M. Jean Arthuis, président de la commission des finances. - Hélas...
Mme Marie-Luce Penchard, ministre chargée de l'outre-mer. - Il y aura d'autres réunions !
M. Éric Doligé. - La commission des finances vous propose d'adopter les crédits de la mission. (Applaudissements à droite et au centre)
Mme Anne-Marie Payet, rapporteur pour avis de la commission des affaires sociales. - A la fin d'une année très difficile sur le plan social et économique outre-mer, c'est avec satisfaction que la commission des affaires sociales a constaté la progression des crédits. Dans ce budget, certains points sont très positifs : nouvelle aide au fret pour réduire les prix des importations, dispositions en faveur de l'agriculture, prêts à taux bonifiés. D'autres peuvent encore être améliorés, service militaire adapté par exemple, car le nombre de stagiaires n'augmentera guère en 2010 et le Gouvernement a décidé de réduire de douze à dix mois la durée de la formation ; je vous le rappelle, il s'agit de jeunes particulièrement marginalisés dont la réinsertion prendra du temps ! La commission des affaires sociales souhaite que le Gouvernement revienne sur ses intentions. De même la politique du logement exige un véritable plan Marshall, il serait pleinement justifié par l'ampleur de la crise. C'est que 26 % des logements sont insalubres outre-mer ! Et les prix du secteur libre y sont aussi élevés qu'en Ile-de-France. J'ajoute que 80 % de la population est éligible à un logement social en Guyane ou à La Réunion.
La santé me paraît insuffisamment dotée. Le Gouvernement a bien annoncé, en juillet dernier, un plan santé outre-mer, mais on n'en voit aucune traduction budgétaire. Pourtant, l'espérance de vie est nettement plus faible outre-mer qu'en métropole, les phénomènes d'addiction beaucoup plus répandus, au tabac, à l'alcool ou aux drogues. La commission des affaires sociales demande la mise en oeuvre rapide du plan santé, conformément aux conclusions de la mission d'information.
Pour que le RSA soit en place outre-mer au 1er janvier 2011, le Gouvernement doit prendre une ordonnance avant fin juin prochain. (M. Jean-Paul Virapoullé renchérit) Où en est « l'expertise complémentaire » qui justifiait ce décalage avec la métropole ? Je souhaite qu'une attention particulière soit accordée à Mayotte, qui deviendra l'an prochain le 101e département français. Un amendement du Gouvernement prévoit, c'est heureux, de ne pas minorer la prime pour l'emploi des sommes versées au titre du RSTA et d'exonérer le RSTA de l'impôt sur le revenu.

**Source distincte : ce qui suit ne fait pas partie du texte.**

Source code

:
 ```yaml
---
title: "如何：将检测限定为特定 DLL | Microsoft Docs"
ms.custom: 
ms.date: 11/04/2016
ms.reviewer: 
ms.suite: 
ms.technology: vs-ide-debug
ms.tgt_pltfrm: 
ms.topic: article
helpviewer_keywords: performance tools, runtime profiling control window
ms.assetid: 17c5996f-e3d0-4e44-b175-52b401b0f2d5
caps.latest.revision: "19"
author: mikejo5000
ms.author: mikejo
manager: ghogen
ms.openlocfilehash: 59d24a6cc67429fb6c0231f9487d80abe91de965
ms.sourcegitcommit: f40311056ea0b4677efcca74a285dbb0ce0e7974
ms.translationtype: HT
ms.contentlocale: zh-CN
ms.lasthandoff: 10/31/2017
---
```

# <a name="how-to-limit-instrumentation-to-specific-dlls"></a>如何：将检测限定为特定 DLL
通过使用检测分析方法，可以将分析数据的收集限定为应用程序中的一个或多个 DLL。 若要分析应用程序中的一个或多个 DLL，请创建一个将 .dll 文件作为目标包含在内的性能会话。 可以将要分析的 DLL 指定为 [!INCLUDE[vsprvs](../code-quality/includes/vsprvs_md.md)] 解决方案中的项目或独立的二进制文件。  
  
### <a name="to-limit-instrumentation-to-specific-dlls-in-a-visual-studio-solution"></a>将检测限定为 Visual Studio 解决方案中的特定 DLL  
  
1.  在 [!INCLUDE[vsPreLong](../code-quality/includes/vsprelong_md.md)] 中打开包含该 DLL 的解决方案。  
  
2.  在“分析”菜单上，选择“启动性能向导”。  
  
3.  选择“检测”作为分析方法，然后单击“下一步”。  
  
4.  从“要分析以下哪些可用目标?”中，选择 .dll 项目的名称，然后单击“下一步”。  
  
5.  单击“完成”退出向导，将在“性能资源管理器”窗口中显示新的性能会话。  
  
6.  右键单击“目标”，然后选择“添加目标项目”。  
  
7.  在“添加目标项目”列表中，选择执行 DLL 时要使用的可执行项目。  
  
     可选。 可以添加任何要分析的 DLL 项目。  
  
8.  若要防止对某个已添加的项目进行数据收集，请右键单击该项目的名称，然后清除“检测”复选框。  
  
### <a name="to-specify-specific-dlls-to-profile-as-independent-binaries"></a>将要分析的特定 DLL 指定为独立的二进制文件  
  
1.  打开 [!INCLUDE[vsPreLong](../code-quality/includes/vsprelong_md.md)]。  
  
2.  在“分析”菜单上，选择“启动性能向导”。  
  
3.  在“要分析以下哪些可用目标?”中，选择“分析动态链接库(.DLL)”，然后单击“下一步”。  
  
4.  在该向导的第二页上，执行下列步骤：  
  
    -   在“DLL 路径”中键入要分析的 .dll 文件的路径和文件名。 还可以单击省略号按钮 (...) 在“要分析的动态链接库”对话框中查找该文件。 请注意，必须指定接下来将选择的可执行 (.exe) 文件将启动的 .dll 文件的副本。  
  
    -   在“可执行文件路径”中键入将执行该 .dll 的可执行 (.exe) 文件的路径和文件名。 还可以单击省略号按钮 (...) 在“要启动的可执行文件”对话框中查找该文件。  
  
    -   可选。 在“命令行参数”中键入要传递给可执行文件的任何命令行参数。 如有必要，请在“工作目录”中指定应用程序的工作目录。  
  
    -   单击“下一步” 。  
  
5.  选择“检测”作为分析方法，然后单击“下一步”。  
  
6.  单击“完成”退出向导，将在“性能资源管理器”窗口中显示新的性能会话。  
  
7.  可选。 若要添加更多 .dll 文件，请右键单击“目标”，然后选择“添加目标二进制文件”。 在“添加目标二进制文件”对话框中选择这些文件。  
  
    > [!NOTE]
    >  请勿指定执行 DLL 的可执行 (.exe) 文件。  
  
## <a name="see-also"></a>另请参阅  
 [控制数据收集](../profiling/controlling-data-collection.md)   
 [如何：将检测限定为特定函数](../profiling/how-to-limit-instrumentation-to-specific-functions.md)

Le niveau très élevé des prix outre-mer persiste et le Président de la République a pris un certain nombre d'engagements lors du conseil interministériel du 6 novembre. Fixons un calendrier et des procédures précis, car les attentes de nos concitoyens sont bien légitimes. De nombreuses questions restent posées mais la commission des affaires sociales a donné un avis favorable à l'adoption des crédits 2010. (Applaudissements à droite et au centre)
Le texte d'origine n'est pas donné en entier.